When we were a child back in the Cretaceous, our parents used to sneak us into revivals of the Sean Connery Bond flicks while disdaining the Roger Moore editions that were showing at the time. Spectre reminds us of the Connery movies, minus the fashionable lechery of the time, which is alluded to when a white cat jumps onto Craig’s knees and he says, “Pussy”. Moviegoers expecting the nonstop kinetics of the Bourne-Mission Impossible school will be disappointed—director Sam Mendes likes the movie to breathe between the action scenes, though at nearly two and a half hours that’s too much breathing time. Also, Mendes is so respectful of human life that whenever Bond kills a bad guy we’re not allowed to cheer. We’re supposed to feel guilty. Ayyy political correctness.

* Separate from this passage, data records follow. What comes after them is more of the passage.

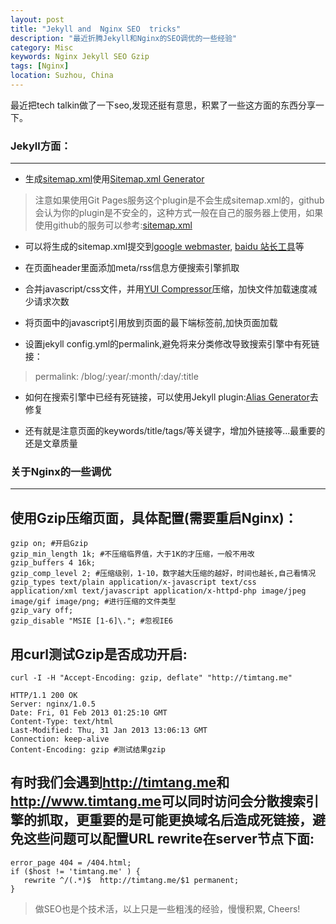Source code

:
 ```yaml
---
layout: post
title: "Jekyll and  Nginx SEO  tricks"
description: "最近折腾Jekyll和Nginx的SEO调优的一些经验"
category: Misc
keywords: Nginx Jekyll SEO Gzip
tags: [Nginx]
location: Suzhou, China
---
```


最近把tech talkin做了一下seo,发现还挺有意思，积累了一些这方面的东西分享一下。

### Jekyll方面：
---

- 生成[sitemap.xml](http://timtang.me/sitemap.xml)使用[Sitemap.xml Generator](http://www.kinnetica.com/projects/jekyll-sitemap-generator/)

> 注意如果使用Git Pages服务这个plugin是不会生成sitemap.xml的，github会认为你的plugin是不安全的，这种方式一般在自己的服务器上使用，如果使用github的服务可以参考:[sitemap.xml](https://github.com/tim-tang/tim-tang.github.com/blob/master/sitemap.xml)

- 可以将生成的sitemap.xml提交到[google webmaster](http://www.google.com/webmasters/), [baidu 站长工具](http://zhanzhang.baidu.com/?castk=LTE%3D)等

- 在页面header里面添加meta/rss信息方便搜索引擎抓取

- 合并javascript/css文件，并用[YUI Compressor](http://yui.github.com/yuicompressor/)压缩，加快文件加载速度减少请求次数

- 将页面中的javascript引用放到页面的最下端</body>标签前,加快页面加载

- 设置jekyll config.yml的permalink,避免将来分类修改导致搜索引擎中有死链接：

> permalink: /blog/:year/:month/:day/:title

- 如何在搜索引擎中已经有死链接，可以使用Jekyll plugin:[Alias Generator](https://github.com/tsmango/jekyll_alias_generator)去修复

- 还有就是注意页面的keywords/title/tags/等关键字，增加外链接等...最重要的还是文章质量

### 关于Nginx的一些调优
---

## 使用Gzip压缩页面，具体配置(需要重启Nginx)：

    gzip on; #开启Gzip
    gzip_min_length 1k; #不压缩临界值，大于1K的才压缩，一般不用改
    gzip_buffers 4 16k;
    gzip_comp_level 2; #压缩级别，1-10，数字越大压缩的越好，时间也越长,自己看情况
    gzip_types text/plain application/x-javascript text/css application/xml text/javascript application/x-httpd-php image/jpeg image/gif image/png; #进行压缩的文件类型
    gzip_vary off;
    gzip_disable "MSIE [1-6]\."; #忽视IE6

## 用curl测试Gzip是否成功开启:

    curl -I -H "Accept-Encoding: gzip, deflate" "http://timtang.me"

    HTTP/1.1 200 OK
    Server: nginx/1.0.5
    Date: Fri, 01 Feb 2013 01:25:10 GMT
    Content-Type: text/html
    Last-Modified: Thu, 31 Jan 2013 13:06:13 GMT
    Connection: keep-alive
    Content-Encoding: gzip #测试结果gzip

## 有时我们会遇到<http://timtang.me>和<http://www.timtang.me>可以同时访问会分散搜索引擎的抓取，更重要的是可能更换域名后造成死链接，避免这些问题可以配置URL rewrite在server节点下面:

    error_page 404 = /404.html;
    if ($host != 'timtang.me' ) {
       rewrite ^/(.*)$  http://timtang.me/$1 permanent;
    }

> 做SEO也是个技术活，以上只是一些粗浅的经验，慢慢积累, Cheers!
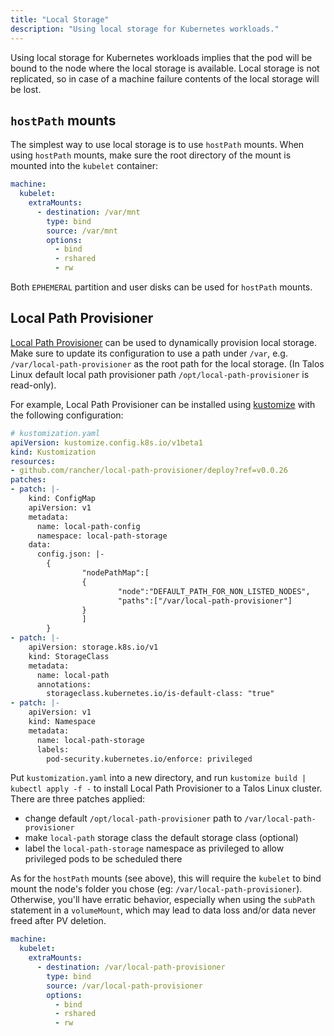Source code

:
 ```yaml
---
title: "Local Storage"
description: "Using local storage for Kubernetes workloads."
---
```


Using local storage for Kubernetes workloads implies that the pod will be bound to the node where the local storage is available.
Local storage is not replicated, so in case of a machine failure contents of the local storage will be lost.

## `hostPath` mounts

The simplest way to use local storage is to use `hostPath` mounts.
When using `hostPath` mounts, make sure the root directory of the mount is mounted into the `kubelet` container:

```yaml
machine:
  kubelet:
    extraMounts:
      - destination: /var/mnt
        type: bind
        source: /var/mnt
        options:
          - bind
          - rshared
          - rw
```

Both `EPHEMERAL` partition and user disks can be used for `hostPath` mounts.

## Local Path Provisioner

[Local Path Provisioner](https://github.com/rancher/local-path-provisioner) can be used to dynamically provision local storage.
Make sure to update its configuration to use a path under `/var`, e.g. `/var/local-path-provisioner` as the root path for the local storage.
(In Talos Linux default local path provisioner path `/opt/local-path-provisioner` is read-only).

For example, Local Path Provisioner can be installed using [kustomize](https://kustomize.io/) with the following configuration:

```yaml
# kustomization.yaml
apiVersion: kustomize.config.k8s.io/v1beta1
kind: Kustomization
resources:
- github.com/rancher/local-path-provisioner/deploy?ref=v0.0.26
patches:
- patch: |-
    kind: ConfigMap
    apiVersion: v1
    metadata:
      name: local-path-config
      namespace: local-path-storage
    data:
      config.json: |-
        {
                "nodePathMap":[
                {
                        "node":"DEFAULT_PATH_FOR_NON_LISTED_NODES",
                        "paths":["/var/local-path-provisioner"]
                }
                ]
        }
- patch: |-
    apiVersion: storage.k8s.io/v1
    kind: StorageClass
    metadata:
      name: local-path
      annotations:
        storageclass.kubernetes.io/is-default-class: "true"
- patch: |-
    apiVersion: v1
    kind: Namespace
    metadata:
      name: local-path-storage
      labels:
        pod-security.kubernetes.io/enforce: privileged
```

Put `kustomization.yaml` into a new directory, and run `kustomize build | kubectl apply -f -` to install Local Path Provisioner to a Talos Linux cluster.
There are three patches applied:

* change default `/opt/local-path-provisioner` path to `/var/local-path-provisioner`
* make `local-path` storage class the default storage class (optional)
* label the `local-path-storage` namespace as privileged to allow privileged pods to be scheduled there

As for the `hostPath` mounts (see above), this will require the `kubelet` to bind mount the node's folder you chose (eg: `/var/local-path-provisioner`).
Otherwise, you'll have erratic behavior, especially when using the `subPath` statement in a `volumeMount`, which may lead to data loss and/or data never freed after PV deletion.

```yaml
machine:
  kubelet:
    extraMounts:
      - destination: /var/local-path-provisioner
        type: bind
        source: /var/local-path-provisioner
        options:
          - bind
          - rshared
          - rw
```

Written by Penny Dreadful showrunner John Logan and others, Spectre is about the impending obsolescence of the Double-00 intelligence program in favour of surveillance technology. The new head of MI6 is played by Andrew Scott a.k.a. Moriarty on BBC’s Sherlock, so the mere casting is a spoiler. Ralph Fiennes returns as M (the new Judi), Naomie Harris as Ms Moneypenny (Give her a spinoff), Ben Whishaw as Q, and Rory Kinnear (Frankenstein’s Monster in Penny Dreadful) as another guy whose name we didn’t catch. Fiennes, Whishaw and Kinnear are three of the finest Shakespearean actors of the day (See Whishaw and Kinnear in The Hollow Crown as Richard II and the future Henry IV), so maybe Daniel Craig should consider that as Bond he gets to be supported by these wonderful actors who are probably happy to have the parts. Also, what is the point of casting Monica Bellucci if she gets just five minutes of screen time? The snows of Altausee get more screen time (We’ve actually been to Altausee, obviously not skiing, en route to the picturesque town of Gmunden to see the toilet museum).

Christoph Waltz, also with a very good tailor, is the arch-villain who turns out to be another classic Bond villain. With a white cat, so you know who the arch-villain’s boss is.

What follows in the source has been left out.